Problem to work on: Each line of the data that includes the string "static" is to be copied out.

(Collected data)
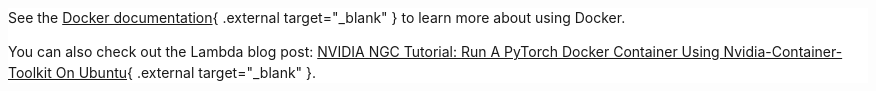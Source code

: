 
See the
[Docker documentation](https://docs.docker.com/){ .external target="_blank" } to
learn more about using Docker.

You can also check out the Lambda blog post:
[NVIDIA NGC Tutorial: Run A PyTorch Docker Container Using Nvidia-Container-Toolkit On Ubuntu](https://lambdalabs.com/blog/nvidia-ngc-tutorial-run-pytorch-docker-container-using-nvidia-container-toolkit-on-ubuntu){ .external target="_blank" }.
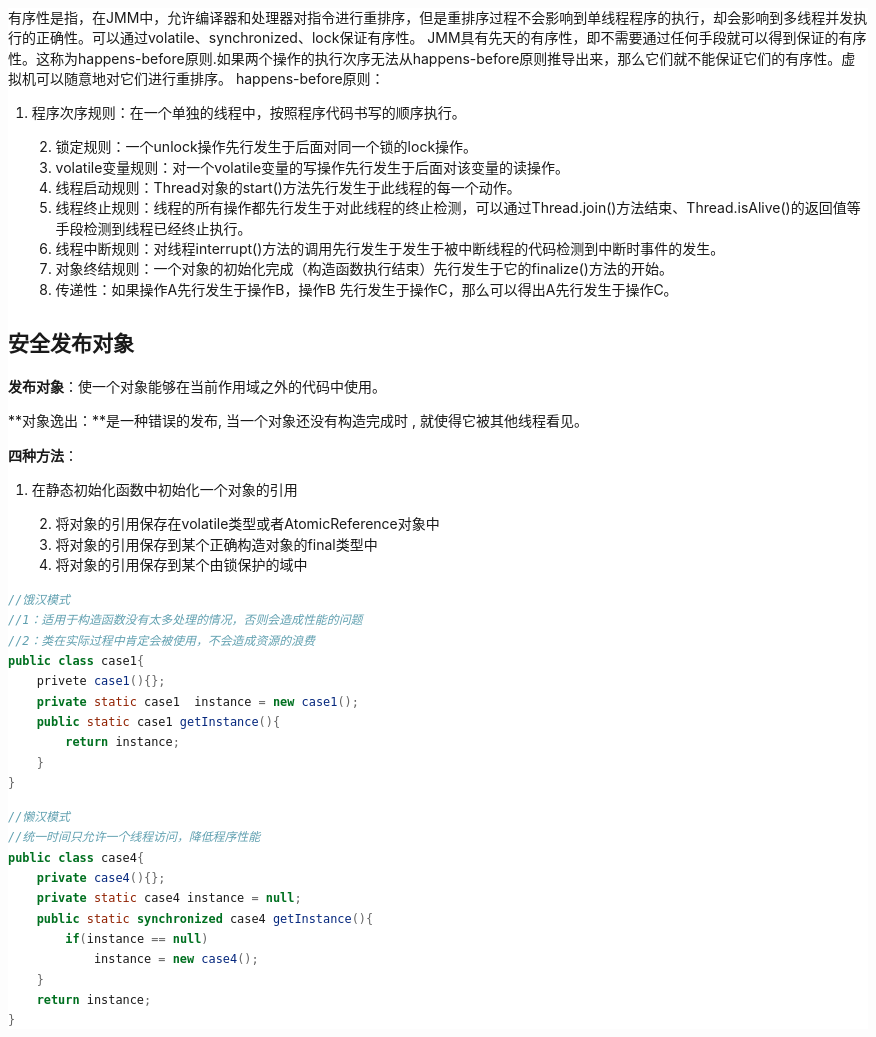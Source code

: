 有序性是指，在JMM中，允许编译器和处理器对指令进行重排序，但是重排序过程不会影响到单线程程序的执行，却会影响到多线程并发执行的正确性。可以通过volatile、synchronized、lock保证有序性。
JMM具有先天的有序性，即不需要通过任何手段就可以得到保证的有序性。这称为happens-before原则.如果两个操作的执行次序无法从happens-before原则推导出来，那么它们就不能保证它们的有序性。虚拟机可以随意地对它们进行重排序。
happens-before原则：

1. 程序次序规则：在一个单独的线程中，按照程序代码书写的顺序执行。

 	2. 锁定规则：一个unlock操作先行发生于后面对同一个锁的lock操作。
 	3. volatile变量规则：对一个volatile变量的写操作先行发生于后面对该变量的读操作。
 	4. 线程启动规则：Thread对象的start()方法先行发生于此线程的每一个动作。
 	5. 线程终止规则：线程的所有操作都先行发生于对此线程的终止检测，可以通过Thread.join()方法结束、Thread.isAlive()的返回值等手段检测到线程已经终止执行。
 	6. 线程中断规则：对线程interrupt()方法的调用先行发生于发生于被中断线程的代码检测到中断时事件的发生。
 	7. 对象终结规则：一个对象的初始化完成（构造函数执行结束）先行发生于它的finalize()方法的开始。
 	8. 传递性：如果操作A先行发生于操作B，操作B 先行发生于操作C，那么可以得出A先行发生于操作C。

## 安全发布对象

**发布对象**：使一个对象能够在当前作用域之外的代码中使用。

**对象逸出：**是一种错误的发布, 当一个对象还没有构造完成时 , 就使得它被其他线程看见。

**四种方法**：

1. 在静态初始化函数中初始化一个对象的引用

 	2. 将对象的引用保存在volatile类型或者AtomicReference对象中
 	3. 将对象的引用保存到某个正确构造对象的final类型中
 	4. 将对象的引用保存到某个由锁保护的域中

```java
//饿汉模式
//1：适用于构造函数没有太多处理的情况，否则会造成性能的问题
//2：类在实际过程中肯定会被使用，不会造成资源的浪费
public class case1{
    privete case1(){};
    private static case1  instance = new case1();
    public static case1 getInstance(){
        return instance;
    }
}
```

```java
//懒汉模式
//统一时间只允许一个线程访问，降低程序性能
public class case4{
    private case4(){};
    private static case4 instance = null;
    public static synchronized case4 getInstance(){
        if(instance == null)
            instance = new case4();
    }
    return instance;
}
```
---
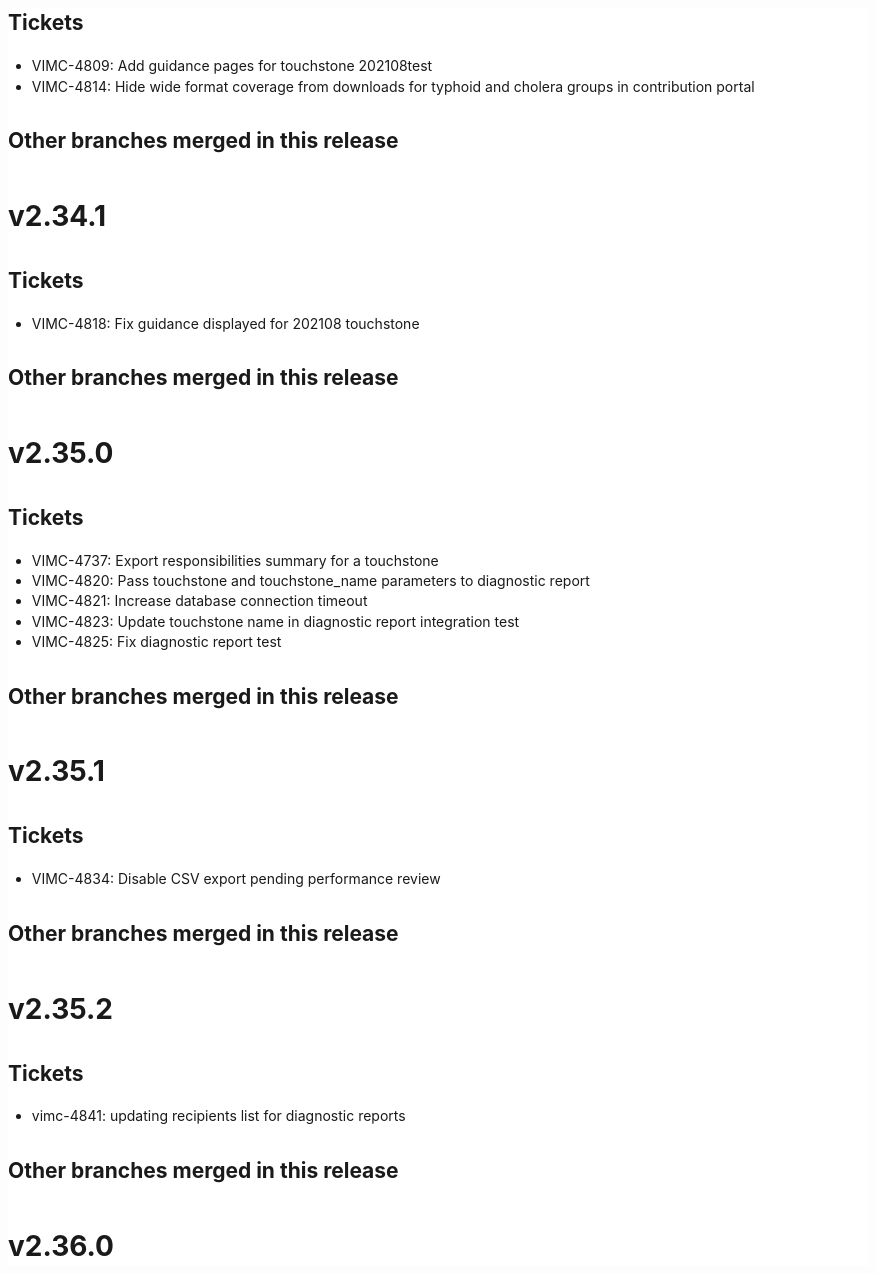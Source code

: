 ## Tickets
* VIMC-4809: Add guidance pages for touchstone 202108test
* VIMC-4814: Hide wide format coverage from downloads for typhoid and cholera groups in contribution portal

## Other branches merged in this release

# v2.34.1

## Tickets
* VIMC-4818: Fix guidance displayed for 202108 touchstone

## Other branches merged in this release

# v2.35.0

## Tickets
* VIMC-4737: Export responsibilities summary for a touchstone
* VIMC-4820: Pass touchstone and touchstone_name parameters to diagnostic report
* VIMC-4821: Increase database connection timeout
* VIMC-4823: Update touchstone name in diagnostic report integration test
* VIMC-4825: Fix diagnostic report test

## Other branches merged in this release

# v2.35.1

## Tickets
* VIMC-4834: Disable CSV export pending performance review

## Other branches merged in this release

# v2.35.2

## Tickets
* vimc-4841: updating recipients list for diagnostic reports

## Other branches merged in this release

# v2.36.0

Task result:
    private static case1  instance = new case1();
    public static case1 getInstance(){
    private static case4 instance = null;
    public static synchronized case4 getInstance(){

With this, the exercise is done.